*** Opening DATA RECORDS ***

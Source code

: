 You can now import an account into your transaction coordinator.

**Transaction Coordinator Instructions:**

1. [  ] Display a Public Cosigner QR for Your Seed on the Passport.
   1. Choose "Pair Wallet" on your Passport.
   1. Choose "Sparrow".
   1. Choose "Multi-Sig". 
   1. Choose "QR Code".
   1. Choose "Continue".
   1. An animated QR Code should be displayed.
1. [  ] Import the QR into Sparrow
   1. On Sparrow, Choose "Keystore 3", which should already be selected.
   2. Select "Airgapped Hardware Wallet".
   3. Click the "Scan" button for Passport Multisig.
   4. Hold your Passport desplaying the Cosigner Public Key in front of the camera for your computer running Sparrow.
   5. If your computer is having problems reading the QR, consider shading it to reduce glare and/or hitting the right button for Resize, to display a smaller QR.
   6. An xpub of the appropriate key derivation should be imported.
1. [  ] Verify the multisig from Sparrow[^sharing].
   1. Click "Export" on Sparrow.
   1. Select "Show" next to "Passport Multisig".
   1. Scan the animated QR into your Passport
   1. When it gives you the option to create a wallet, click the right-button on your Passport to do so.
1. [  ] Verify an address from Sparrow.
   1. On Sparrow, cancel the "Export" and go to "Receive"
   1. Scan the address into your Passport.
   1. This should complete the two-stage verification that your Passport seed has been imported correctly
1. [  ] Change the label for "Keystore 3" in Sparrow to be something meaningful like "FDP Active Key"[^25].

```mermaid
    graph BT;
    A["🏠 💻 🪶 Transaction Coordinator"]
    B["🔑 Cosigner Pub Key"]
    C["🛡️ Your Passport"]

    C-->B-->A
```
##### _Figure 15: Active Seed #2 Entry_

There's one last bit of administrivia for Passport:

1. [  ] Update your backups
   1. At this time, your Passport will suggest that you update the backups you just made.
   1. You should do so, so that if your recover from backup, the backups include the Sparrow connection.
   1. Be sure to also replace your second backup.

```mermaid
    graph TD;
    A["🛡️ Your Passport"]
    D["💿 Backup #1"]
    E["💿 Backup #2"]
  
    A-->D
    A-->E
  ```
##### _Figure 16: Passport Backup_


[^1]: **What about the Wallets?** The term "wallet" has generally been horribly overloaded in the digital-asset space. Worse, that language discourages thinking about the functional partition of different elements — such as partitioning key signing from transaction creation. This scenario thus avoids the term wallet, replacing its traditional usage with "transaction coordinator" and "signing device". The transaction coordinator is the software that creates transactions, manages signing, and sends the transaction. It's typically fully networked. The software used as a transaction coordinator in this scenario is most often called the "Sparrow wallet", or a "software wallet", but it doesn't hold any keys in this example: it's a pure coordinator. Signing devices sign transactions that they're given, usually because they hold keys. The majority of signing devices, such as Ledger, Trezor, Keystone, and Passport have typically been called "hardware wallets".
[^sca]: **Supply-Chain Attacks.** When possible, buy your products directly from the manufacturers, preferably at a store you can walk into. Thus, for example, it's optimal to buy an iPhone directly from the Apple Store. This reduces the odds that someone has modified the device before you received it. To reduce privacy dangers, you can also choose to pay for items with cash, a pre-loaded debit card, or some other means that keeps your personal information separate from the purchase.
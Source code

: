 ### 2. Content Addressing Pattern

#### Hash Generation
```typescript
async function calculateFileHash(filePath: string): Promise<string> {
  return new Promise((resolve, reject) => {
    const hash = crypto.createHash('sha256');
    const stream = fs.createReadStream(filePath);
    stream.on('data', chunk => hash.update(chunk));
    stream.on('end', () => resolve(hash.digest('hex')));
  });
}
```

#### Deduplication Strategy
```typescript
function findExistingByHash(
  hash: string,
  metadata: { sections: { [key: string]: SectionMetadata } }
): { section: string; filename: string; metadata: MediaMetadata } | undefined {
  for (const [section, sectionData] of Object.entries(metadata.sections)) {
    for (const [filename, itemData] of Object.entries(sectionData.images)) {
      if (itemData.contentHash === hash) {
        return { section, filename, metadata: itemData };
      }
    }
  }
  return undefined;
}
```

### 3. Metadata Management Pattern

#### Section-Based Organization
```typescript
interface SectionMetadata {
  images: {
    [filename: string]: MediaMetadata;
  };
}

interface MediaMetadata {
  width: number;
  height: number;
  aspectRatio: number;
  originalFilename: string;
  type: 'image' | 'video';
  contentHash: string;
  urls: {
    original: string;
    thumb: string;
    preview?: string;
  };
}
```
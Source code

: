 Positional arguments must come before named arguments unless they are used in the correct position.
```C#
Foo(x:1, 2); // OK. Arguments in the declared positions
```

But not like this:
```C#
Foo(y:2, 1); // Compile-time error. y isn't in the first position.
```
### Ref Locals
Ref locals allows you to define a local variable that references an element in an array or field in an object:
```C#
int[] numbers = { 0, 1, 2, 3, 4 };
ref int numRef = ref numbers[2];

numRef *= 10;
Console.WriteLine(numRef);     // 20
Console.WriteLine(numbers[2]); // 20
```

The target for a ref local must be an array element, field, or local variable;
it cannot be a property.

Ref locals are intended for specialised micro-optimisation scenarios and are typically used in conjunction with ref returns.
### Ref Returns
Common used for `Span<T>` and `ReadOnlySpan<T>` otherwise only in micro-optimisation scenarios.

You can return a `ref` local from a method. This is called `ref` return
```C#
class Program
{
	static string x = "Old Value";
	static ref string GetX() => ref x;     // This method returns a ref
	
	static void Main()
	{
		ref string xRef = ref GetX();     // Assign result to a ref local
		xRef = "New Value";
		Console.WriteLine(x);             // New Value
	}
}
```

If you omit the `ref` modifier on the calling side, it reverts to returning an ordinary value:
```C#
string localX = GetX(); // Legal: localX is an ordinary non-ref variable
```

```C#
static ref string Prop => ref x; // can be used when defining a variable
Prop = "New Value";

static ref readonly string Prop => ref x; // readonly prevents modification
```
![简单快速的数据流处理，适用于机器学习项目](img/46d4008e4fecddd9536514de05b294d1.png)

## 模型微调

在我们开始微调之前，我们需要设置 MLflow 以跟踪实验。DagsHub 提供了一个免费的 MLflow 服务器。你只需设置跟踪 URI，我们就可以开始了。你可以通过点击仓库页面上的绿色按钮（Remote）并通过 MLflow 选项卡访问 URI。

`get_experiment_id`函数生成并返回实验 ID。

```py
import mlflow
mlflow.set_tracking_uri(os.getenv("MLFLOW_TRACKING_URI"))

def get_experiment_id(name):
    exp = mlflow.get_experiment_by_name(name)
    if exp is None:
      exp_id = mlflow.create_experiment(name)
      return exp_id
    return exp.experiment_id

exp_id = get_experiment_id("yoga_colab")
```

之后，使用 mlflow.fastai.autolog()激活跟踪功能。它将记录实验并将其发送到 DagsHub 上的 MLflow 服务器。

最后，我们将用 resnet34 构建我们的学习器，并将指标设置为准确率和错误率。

*** Closing DATA RECORDS ***

TASK DETAILS: A complete answer lists each line of the data that holds the word "stream".

SOLUTION FOR THIS EXERCISE:
    const stream = fs.createReadStream(filePath);
    stream.on('data', chunk => hash.update(chunk));
    stream.on('end', () => resolve(hash.digest('hex')));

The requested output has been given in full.